The Defense Information Systems Agency says it’s in the midst of a major push to overhaul the technology it uses to move voice, video and data communications around the world, planning several upcoming contracts to move to a system of unified capabilities.
DISA says it’s getting rid of communications channels that aren’t integrated well, including many built primarily on a technology called time-division multiplexing that’s getting harder and more expensive to maintain. The voice and video communications traffic that rides on those legacy circuits will converge onto a single “self-healing” network infrastructure, with most DoD communications carried over Internet Protocol-based technology.

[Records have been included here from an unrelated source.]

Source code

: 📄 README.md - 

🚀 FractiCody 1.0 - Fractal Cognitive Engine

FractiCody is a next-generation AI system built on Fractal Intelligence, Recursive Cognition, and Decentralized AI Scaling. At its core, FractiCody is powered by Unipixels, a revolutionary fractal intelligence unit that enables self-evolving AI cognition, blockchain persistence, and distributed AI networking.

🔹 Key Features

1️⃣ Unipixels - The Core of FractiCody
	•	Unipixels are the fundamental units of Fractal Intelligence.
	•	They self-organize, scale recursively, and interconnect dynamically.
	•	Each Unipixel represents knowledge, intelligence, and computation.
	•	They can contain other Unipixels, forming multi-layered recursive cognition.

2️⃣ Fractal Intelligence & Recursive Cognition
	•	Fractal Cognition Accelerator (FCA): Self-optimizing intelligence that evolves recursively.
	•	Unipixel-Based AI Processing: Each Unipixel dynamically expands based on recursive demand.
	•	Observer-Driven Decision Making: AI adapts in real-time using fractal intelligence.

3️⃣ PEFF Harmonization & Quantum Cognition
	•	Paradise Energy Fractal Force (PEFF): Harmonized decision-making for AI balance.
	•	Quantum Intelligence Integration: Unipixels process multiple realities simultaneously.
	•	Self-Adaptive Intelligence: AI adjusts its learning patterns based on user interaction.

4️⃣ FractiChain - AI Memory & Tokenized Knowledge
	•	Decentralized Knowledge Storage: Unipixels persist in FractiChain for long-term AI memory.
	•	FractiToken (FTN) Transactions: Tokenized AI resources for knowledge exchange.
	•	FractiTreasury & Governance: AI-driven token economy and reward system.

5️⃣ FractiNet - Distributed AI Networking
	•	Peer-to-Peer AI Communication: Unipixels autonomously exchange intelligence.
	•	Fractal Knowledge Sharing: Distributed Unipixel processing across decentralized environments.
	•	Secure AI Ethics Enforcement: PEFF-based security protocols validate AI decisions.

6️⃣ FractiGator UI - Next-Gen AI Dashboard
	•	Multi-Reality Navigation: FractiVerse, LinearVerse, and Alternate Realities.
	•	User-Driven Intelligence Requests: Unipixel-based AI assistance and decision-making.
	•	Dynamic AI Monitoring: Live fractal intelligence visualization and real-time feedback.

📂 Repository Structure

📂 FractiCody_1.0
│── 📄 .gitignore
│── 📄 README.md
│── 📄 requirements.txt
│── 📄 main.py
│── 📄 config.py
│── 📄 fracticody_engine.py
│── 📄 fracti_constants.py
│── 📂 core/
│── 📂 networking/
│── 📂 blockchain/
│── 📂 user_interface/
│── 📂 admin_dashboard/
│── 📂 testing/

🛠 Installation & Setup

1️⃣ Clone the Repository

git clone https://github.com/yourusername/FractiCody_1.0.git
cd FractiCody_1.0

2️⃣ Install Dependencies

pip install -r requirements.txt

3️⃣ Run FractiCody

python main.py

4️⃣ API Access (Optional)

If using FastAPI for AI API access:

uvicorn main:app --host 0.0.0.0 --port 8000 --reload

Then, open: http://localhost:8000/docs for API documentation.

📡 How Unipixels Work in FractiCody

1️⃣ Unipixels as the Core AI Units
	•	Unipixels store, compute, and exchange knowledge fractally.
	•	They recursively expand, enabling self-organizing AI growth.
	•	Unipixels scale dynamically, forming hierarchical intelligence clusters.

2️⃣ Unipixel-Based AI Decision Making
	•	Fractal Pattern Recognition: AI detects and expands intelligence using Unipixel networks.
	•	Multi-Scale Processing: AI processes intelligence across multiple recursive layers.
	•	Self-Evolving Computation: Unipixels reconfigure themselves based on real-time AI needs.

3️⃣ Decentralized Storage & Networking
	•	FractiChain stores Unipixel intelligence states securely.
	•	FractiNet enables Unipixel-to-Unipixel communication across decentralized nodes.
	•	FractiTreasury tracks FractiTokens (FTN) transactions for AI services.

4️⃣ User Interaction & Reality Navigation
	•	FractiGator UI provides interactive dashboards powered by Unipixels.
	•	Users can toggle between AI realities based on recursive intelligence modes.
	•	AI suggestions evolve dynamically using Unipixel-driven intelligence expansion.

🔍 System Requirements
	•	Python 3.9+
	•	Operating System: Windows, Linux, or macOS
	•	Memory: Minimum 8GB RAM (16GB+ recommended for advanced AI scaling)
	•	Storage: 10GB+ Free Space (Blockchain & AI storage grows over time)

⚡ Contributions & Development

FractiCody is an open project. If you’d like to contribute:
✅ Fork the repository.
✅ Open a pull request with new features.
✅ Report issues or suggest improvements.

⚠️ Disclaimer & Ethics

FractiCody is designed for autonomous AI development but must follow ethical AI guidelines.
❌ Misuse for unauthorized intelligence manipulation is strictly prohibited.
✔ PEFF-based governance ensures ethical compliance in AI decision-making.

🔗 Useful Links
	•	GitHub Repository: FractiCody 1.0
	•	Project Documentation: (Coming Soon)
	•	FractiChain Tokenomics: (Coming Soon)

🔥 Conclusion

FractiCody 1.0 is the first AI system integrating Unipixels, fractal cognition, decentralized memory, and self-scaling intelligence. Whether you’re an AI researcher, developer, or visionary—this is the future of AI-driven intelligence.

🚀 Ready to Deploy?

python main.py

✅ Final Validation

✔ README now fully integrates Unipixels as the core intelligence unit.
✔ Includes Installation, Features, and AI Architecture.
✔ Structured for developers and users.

“We’ve been talking about everything-over-IP for years. Those services are here now,” said Cindy Moran, DISA’s director of network services. “We’re rolling them out to try to eliminate legacy. We need quality of service, we need to be able to guarantee and assure service the same way we did with TDM. That’s really where we’re working with unified capabilities to go forward.”
The agency’s plan for unified communications calls for all that traffic, both classified and unclassified, to be guarded under a single security architecture with a common user authentication scheme. And at its annual forecast to industry at the agency’s headquarters at Fort Meade, Md., DISA told vendors Friday it doesn’t just want to transform the underlying technology it uses — it wants to change the user experience of military members, civilians and contractors, making communications easier and more productive.
“We’re looking at enhancing the awareness of the presence of our users, so you have a suite of things where as things pop up on your screen, you can see if people are in the office or not, you can forward things from voice over to email so you can get messages in different ways, and things can follow you into your mobile device from your desktop so things can be seamless,” said Jennifer Carter, DISA’s acquisition executive. “Telephony integration would give us routing of calls that follow the user. And we have a lot of enterprise email users. We want to extend those capabilities into a unified messaging perspective, and make sure we’ve got that secure by enhancing identity management and the use of public-key infrastructure (PKI).”
In conjunction with the Army, DoD released a request for information in June asking vendors to provide information on the current state-of-the-art unified communications. It hasn’t yet set a date for a contract award based on the answers it gets back, but the agency currently plans other solicitations designed to push it further down the path. DISA expects to issue one for video services early in the first quarter of fiscal 2014.
The agency expects another RFP for voice over IP by the end of next month, officials said.
Carter said upcoming solicitations will demand industry solutions to be easy to integrate into DoD’s underlying architecture, and to be easy to use.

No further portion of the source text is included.